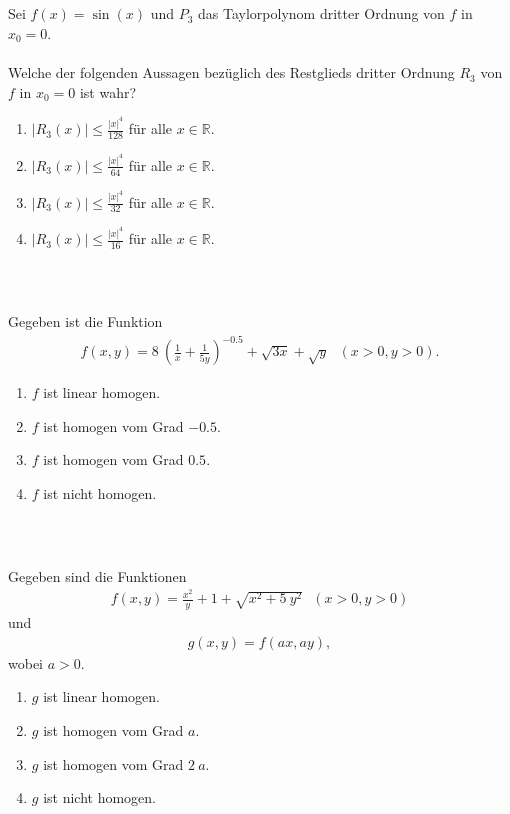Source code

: \subsection*{}
Sei $ f(x) = \sin(x) $ und $ P_3  $ das Taylorpolynom  dritter Ordnung von $ f $ in $ x_0 = 0 $.\\
\\
Welche der folgenden Aussagen bezüglich des Restglieds dritter Ordnung $ R_3 $ von $ f  $ in $ x_0 = 0 $ ist wahr?
\renewcommand{\labelenumi}{(\alph{enumi})}
\begin{enumerate}
\item 
$ |R_3(x)| \leq \frac{|x|^4}{128} $ für alle $ x \in \mathbb{R} $.
\item
$ |R_3(x)| \leq \frac{|x|^4}{64} $ für alle $ x \in \mathbb{R} $.
\item
$ |R_3(x)| \leq \frac{|x|^4}{32} $ für alle $ x \in \mathbb{R} $.
\item
$ |R_3(x)| \leq \frac{|x|^4}{16} $ für alle $ x \in \mathbb{R} $.
\end{enumerate}
\ \\
\subsection*{}
Gegeben ist die Funktion
\begin{align*}
f(x,y) = 8 \ \left( \frac{1}{x} + \frac{1}{5  y} \right)^{-0.5}
+ \sqrt{3  x} + \sqrt{y} \ \ \
(x > 0 , y > 0).
\end{align*}
\renewcommand{\labelenumi}{(\alph{enumi})}
\begin{enumerate}
\item 
$ f $ ist linear homogen.
\item
$ f $ ist homogen vom Grad $ -0.5 $.
\item
$ f $ ist homogen vom Grad $ 0.5 $.
\item
$ f $ ist nicht homogen.
\end{enumerate}
\ \\
\subsection*{}
Gegeben sind die Funktionen
\begin{align*}
f(x,y) =  \frac{x^2}{y} + 1 + \sqrt{x^2 + 5 \ y^2} \ \ \
(x > 0 , y > 0)
\end{align*}
und
\begin{align*}
g(x,y) = f( a  x, a  y),
\end{align*}
wobei $ a >0 $.
\renewcommand{\labelenumi}{(\alph{enumi})}
\begin{enumerate}
\item 
$ g $ ist linear homogen.
\item
$ g $ ist homogen vom Grad $ a $.
\item
$ g $ ist homogen vom Grad $ 2 \  a $.
\item
$ g $ ist nicht homogen.
\end{enumerate}
\ \\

===

> [What needs to be done] All lines above containing the string "alle" are to be collected.

> [Your solution]
$ |R_3(x)| \leq \frac{|x|^4}{128} $ für alle $ x \in \mathbb{R} $.
$ |R_3(x)| \leq \frac{|x|^4}{64} $ für alle $ x \in \mathbb{R} $.
$ |R_3(x)| \leq \frac{|x|^4}{32} $ für alle $ x \in \mathbb{R} $.
$ |R_3(x)| \leq \frac{|x|^4}{16} $ für alle $ x \in \mathbb{R} $.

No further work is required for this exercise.